Conversations with Samuel Beckett and Bram van Velde
By Charles Juliet
Trans. Tracy Cooke, et al. (Dalkey Archive Press, 2010)

Review by Jim Feast 

If one picked up Charles Juliet’s new memoir, Conversations with Samuel Beckett and Bram van Velde, expecting to learn many details about the themes or autobiographies of the two preeminent artists Juliet has known, one would come away sorely disappointed. Juliet has no time for that, but not because he is careless Just the opposite. He is after something more difficult to capture, more spectral, something, I would say, more essential. Juliet is trying to isolate the central philosophical kernel that drives each man in his life and creative productions.
 

The book is mostly about van Velde – 140 pages on the Dutch painter versus 30 on the Irish writer – and yet, paradoxically enough, one almost learns more about the writer in that one of van Velde’s main topic of conversation is Beckett, who had been one of his few friends during his Paris years.

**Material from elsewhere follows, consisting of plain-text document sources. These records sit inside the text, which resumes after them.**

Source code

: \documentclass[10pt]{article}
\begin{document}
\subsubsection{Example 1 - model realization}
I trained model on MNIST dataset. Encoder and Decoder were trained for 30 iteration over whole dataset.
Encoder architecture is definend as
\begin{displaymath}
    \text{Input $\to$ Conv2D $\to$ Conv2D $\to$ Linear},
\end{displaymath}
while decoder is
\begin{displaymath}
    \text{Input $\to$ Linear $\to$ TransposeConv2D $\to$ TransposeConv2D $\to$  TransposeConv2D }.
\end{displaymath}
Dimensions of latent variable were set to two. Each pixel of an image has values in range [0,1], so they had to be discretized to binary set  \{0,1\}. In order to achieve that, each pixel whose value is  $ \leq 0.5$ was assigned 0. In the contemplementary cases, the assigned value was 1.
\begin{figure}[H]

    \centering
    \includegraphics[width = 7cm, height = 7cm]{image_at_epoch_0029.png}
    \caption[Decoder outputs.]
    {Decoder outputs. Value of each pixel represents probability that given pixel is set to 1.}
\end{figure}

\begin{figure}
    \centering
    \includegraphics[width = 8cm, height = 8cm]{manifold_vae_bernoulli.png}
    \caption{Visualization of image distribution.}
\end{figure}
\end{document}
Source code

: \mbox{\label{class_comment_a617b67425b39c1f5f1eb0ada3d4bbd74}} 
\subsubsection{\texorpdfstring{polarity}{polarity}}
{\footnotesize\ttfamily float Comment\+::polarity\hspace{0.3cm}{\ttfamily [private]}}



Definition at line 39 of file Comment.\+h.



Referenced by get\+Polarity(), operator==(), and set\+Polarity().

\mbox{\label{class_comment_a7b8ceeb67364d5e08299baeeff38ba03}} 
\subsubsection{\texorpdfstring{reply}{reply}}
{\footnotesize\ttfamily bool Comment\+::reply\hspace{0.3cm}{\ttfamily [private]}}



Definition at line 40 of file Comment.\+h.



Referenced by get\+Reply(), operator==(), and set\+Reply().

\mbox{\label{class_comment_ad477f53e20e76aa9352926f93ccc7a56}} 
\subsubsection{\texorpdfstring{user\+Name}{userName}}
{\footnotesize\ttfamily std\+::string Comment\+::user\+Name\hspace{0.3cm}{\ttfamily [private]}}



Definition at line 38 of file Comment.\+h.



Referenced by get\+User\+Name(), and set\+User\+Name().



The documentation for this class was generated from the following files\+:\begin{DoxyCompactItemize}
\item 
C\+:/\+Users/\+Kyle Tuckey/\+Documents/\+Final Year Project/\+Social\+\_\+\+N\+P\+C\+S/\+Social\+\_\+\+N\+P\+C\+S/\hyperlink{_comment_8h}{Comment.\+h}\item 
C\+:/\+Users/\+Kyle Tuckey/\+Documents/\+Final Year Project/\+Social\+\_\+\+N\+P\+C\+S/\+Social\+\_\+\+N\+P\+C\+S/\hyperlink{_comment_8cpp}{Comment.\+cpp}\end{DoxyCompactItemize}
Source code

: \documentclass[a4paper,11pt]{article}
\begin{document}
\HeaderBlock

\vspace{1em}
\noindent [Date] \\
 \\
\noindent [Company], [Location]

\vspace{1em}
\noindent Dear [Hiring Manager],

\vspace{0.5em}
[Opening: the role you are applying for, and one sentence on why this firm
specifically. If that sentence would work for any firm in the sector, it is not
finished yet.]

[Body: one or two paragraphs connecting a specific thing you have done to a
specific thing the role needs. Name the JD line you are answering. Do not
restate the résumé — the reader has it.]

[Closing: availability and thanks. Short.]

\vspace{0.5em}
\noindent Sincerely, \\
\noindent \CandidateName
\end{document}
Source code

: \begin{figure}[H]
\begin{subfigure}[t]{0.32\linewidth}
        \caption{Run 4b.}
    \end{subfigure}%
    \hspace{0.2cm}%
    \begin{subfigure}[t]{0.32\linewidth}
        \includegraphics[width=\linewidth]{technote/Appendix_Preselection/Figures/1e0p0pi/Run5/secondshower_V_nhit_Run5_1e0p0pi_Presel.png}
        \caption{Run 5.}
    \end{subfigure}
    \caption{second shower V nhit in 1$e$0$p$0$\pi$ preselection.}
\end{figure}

In the Conjunctions review, elsewhere in this issue of Evergreen Review, I spoke of a curious incident in which Barney Rosset brought a TV and VCR to Beckett, who at the time was living a niggardly, confined existence in a nursing home. Hoping to make a present of the equipment, Rosset found his offer spurned by Beckett, who appeared to thrive on a life of minimal comfort. In that other review, I simply noted that Beckett was what is known as a difficult person. But, reading Juliet, one sees there’s more to it. As Juliet describes van Velde in terms that could also apply in many ways to Beckett:

Bram works in a garage where the conditions are far from ideal. Moreover, he can only work there in summer. The rest of the year, he paints in a tiny room where, of course, he lacks space. And light. A few months ago his companion told me that he refuses to have a studio worthy of the name so as to remain faithful to his past life, to the destitution he has known.

Note well. As Juliet explains, this chosen austerity has nothing to do with a Stoic outlook or a melancholy temperament, but to a recognition of the sources of his own creativity.
Both men had been artistically blocked for years. Of Beckett, for instance, Juliet has this to say about his early years in Paris:

He gave up a very promising university career, but not because he was thinking of becoming a writer. He lived in a small hotel room near Monteparnasse; he felt lost, crushed, without will. He would rise at noon; he barely had enough strength to make it to the nearest café for breakfast. He could do nothing, not even read.

By age 40, Beckett had written nothing of consequence. From this unpropitious start, he suddenly, from 1946 to 1950, poured out Molloy, Malone Dies, Waiting for Godot, The Unamable and Texts for Nothing.

Van Velde, too, went through fallow times, not being able to paint a brushstroke during the worst years of WWII, and undergoing penury and imprisonment.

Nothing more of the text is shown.